=== Records contained in a dataset ===
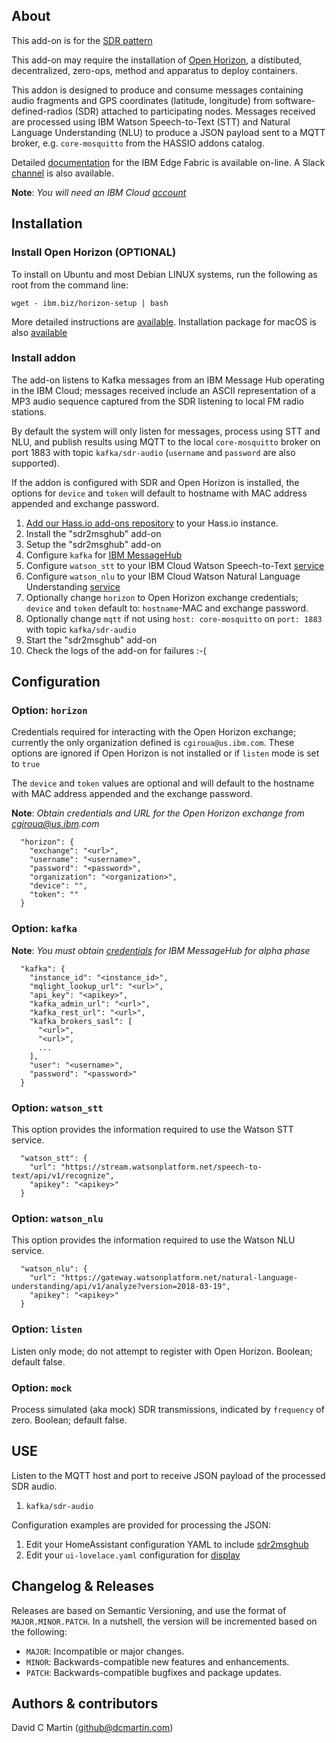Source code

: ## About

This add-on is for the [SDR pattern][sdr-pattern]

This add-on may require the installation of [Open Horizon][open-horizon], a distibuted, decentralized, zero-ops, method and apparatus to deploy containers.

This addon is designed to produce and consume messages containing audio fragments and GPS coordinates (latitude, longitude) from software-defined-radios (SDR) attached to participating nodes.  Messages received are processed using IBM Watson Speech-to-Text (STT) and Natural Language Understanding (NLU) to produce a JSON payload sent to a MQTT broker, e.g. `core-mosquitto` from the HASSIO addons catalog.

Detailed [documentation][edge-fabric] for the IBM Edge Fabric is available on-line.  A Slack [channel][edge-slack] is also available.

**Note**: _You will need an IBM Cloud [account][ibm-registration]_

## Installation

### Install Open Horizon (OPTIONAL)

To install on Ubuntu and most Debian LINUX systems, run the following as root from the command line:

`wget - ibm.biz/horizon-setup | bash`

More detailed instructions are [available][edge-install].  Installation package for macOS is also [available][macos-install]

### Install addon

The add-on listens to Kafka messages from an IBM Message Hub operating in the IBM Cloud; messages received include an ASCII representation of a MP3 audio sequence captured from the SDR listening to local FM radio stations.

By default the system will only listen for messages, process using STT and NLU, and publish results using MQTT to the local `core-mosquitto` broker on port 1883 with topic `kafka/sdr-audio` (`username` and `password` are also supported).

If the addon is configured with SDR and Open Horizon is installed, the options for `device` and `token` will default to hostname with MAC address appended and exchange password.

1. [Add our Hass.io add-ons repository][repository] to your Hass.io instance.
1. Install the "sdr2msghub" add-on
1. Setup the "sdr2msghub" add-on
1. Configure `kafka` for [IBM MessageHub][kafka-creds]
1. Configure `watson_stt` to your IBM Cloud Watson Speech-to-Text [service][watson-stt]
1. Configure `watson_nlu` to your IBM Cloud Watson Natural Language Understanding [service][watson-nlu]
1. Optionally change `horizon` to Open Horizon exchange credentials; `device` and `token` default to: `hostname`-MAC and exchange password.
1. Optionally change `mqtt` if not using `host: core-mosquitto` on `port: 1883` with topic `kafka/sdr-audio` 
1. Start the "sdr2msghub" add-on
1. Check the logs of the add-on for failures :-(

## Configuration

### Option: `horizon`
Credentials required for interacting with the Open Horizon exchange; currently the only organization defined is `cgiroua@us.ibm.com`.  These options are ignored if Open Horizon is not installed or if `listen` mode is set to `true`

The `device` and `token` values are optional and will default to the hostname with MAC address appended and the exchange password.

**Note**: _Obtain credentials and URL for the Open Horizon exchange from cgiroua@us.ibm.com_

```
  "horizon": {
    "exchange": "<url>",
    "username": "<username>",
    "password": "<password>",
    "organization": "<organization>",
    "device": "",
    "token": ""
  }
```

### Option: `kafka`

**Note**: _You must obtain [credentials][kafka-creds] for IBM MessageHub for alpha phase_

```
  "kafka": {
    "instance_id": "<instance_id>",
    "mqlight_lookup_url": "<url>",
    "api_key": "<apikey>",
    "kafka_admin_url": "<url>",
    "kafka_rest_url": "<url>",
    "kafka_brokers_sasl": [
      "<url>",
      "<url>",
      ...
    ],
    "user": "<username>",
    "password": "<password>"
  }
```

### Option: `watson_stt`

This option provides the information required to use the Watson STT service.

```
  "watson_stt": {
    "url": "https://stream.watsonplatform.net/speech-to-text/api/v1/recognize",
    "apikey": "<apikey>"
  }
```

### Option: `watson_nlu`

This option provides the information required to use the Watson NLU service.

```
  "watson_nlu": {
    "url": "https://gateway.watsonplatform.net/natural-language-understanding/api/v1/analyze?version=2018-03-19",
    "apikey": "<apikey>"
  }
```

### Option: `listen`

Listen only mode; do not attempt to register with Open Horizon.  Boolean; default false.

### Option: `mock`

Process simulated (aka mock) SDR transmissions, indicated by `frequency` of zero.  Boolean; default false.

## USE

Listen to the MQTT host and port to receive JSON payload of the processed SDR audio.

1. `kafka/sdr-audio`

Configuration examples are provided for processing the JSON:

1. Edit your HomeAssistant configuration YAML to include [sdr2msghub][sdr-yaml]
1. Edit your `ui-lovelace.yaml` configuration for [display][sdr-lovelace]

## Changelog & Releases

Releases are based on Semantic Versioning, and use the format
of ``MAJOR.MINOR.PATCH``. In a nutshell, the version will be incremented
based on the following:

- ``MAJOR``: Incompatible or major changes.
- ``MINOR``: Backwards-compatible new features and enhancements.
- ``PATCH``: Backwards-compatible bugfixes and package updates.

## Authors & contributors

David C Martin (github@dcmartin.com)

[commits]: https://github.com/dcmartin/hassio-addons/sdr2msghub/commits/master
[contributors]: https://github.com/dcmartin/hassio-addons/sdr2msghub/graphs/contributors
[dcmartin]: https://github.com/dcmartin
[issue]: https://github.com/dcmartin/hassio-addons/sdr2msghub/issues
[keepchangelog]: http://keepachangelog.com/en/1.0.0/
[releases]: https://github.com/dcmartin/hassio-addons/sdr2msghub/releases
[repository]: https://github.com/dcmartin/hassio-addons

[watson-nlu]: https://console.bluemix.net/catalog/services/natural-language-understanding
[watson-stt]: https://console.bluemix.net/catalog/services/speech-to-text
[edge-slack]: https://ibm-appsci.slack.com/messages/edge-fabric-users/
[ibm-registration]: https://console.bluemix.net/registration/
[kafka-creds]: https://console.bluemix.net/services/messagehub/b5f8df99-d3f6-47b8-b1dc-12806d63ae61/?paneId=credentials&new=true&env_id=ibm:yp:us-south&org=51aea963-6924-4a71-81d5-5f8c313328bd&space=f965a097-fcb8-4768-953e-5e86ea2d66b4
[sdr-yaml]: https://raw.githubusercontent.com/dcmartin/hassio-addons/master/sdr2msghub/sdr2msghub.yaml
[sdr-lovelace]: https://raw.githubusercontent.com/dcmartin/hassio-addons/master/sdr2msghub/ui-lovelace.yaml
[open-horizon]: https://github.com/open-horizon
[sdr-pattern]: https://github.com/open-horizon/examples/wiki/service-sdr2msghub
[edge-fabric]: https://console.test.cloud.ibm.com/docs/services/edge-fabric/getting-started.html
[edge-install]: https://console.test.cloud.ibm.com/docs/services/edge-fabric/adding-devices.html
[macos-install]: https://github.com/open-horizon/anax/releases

=== Assignment ===
Omit every picture, and please return the entries exactly from the first line through the line with "### Install addon", both included.

=== Solution for this exercise ===
Source code

: ## About

This add-on is for the [SDR pattern][sdr-pattern]

This add-on may require the installation of [Open Horizon][open-horizon], a distibuted, decentralized, zero-ops, method and apparatus to deploy containers.

This addon is designed to produce and consume messages containing audio fragments and GPS coordinates (latitude, longitude) from software-defined-radios (SDR) attached to participating nodes.  Messages received are processed using IBM Watson Speech-to-Text (STT) and Natural Language Understanding (NLU) to produce a JSON payload sent to a MQTT broker, e.g. `core-mosquitto` from the HASSIO addons catalog.

Detailed [documentation][edge-fabric] for the IBM Edge Fabric is available on-line.  A Slack [channel][edge-slack] is also available.

**Note**: _You will need an IBM Cloud [account][ibm-registration]_

## Installation

### Install Open Horizon (OPTIONAL)

To install on Ubuntu and most Debian LINUX systems, run the following as root from the command line:

`wget - ibm.biz/horizon-setup | bash`

More detailed instructions are [available][edge-install].  Installation package for macOS is also [available][macos-install]

### Install addon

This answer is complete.